**EXTRACTED MATERIAL**
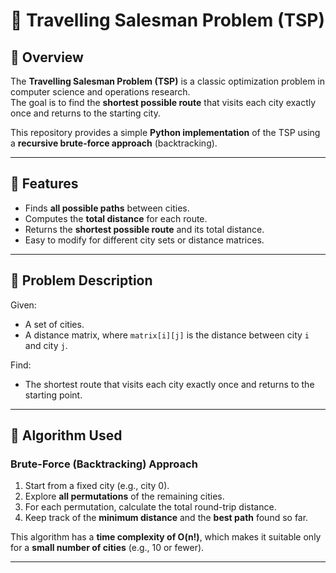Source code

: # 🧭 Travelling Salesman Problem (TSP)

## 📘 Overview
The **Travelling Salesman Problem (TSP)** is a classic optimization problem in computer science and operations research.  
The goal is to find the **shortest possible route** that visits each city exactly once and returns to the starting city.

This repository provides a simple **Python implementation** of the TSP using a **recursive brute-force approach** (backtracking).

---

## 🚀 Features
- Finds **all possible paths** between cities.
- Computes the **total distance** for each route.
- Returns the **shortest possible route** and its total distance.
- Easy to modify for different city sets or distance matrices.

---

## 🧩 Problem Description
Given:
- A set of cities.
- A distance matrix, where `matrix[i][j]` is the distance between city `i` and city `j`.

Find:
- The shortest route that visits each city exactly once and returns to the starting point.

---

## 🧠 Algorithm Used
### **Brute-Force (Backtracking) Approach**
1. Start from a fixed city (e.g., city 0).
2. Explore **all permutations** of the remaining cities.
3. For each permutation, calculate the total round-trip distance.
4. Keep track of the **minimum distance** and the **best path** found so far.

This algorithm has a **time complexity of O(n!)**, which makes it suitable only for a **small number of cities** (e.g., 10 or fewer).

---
---
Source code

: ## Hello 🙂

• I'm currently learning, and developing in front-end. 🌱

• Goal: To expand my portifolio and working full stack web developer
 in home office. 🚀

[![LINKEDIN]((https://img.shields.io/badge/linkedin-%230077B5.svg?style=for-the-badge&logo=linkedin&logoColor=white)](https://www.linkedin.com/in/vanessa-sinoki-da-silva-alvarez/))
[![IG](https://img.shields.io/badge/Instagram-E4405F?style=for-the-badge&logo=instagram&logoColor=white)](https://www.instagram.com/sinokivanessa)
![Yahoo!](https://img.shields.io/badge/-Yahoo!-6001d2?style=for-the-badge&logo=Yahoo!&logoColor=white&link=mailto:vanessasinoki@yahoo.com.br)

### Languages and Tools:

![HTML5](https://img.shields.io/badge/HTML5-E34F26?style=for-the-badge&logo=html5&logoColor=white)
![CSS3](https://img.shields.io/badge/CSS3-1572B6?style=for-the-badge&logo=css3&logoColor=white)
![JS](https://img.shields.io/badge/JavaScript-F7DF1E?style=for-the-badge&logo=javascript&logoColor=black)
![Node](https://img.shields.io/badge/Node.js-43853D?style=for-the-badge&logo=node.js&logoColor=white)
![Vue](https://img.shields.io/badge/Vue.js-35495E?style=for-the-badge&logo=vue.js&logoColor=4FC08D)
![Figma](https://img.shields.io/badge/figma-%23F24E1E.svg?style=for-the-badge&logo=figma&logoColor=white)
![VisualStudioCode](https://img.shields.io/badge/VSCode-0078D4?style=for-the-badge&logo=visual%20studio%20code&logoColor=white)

**YOUR GOAL**
What is needed is a count of the lines in the data that contain the word "Problem"; please give it and no other words.

**ANSWER TO THIS EXERCISE**
3